Quarto - é complicado falarmos de espiritualidade em relação à sistemas holísticos de vida, como são as cosmovivências indígenas, pois parece que estamos compartimentando a realidade, da mesma maneira das culturas ocidentais, onde a espiritualidade é um elemento da vida e não envolve, necessariamente, sua totalidade. No contexto bíblico o Espírito Santo, como Ruah e Pneuma divino, interpenetrava a vida dando a ela a energia para a sua sustentação no mundo. Conforme Jó “O Espírito de Deus me fez; o sopro do Todo-poderoso me dá vida.” (Jó 33:4). O Espírito Santo na Bíblia é o Espírito de vida, como explica Orlando Costas em seu seu no Boletim Teológico da FTL: “Espírito de Vida”. A teologia ocidental necessita da teologia indígena do Espírito Santo, para ver nele mais do que uma pessoa, mas uma força que opera no mundo gerando e sustentando a vida. Como explica meu amigo Pr. Izaías Pataxó, o Espírito é a força do Awê, termo indígena para a alegria da comunhão da vida. Se aplicarmos as teorias epistemológicas de Boaventura Santos, não são novas pneumatologias, pois esse é o nome das teologias sistematizadas sobre o Espírito Santo, mas um saber sobre o Espírito da Vida.

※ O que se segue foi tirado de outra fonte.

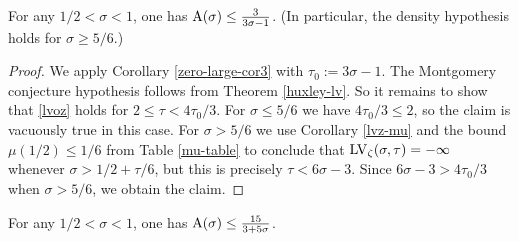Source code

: \begin{theorem}\label{huxley-bound}\cite{Huxley} For any $1/2 < \sigma < 1$, one has $\mathrm{A}(\sigma) \leq \frac{3}{3\sigma-1}$. (In particular, the density hypothesis holds for $\sigma \geq 5/6$.)
\end{theorem}
\literature
{}
\derived
{}

\begin{proof} We apply Corollary \ref{zero-large-cor3} with $\tau_0 := 3\sigma-1$.  The Montgomery conjecture hypothesis follows from Theorem \ref{huxley-lv}. So it remains to show that \eqref{lvoz} holds for $2 \leq \tau < 4\tau_0/3$.  For $\sigma \leq 5/6$ we have $4\tau_0/3 \leq 2$, so the claim is vacuously true in this case.  For $\sigma > 5/6$ we use Corollary \ref{lvz-mu} and the bound $\mu(1/2) \leq 1/6$ from Table \ref{mu-table} to conclude that
$\mathrm{LV}_\zeta(\sigma,\tau) = -\infty$ whenever $\sigma > 1/2 + \tau/6$, but this is precisely $\tau < 6\sigma - 3$.  Since $6\sigma-3 > 4\tau_0/3$ when $\sigma > 5/6$, we obtain the claim.
\end{proof}

\begin{theorem}\label{guth-maynard-density}  For any $1/2 < \sigma < 1$, one has $\mathrm{A}(\sigma) \leq \frac{15}{3+5\sigma}$.
\end{theorem}
\literature
{}
\derived
{}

Certamente há muitos pontos interessantes que marcam as contribuições dos conhecimentos e metodologias indígenas para a educação teológica. É certo, entretanto, que não podemos mais falar de Teologia Latino-americana sem que se considere sua pluralidade e, nela, o lugar dos saberes indígenas e suas diferentes maneiras de se construir e comunicar.



[1] Texto apresentado no encontro da organização Memória Indígena em 01/10/2021.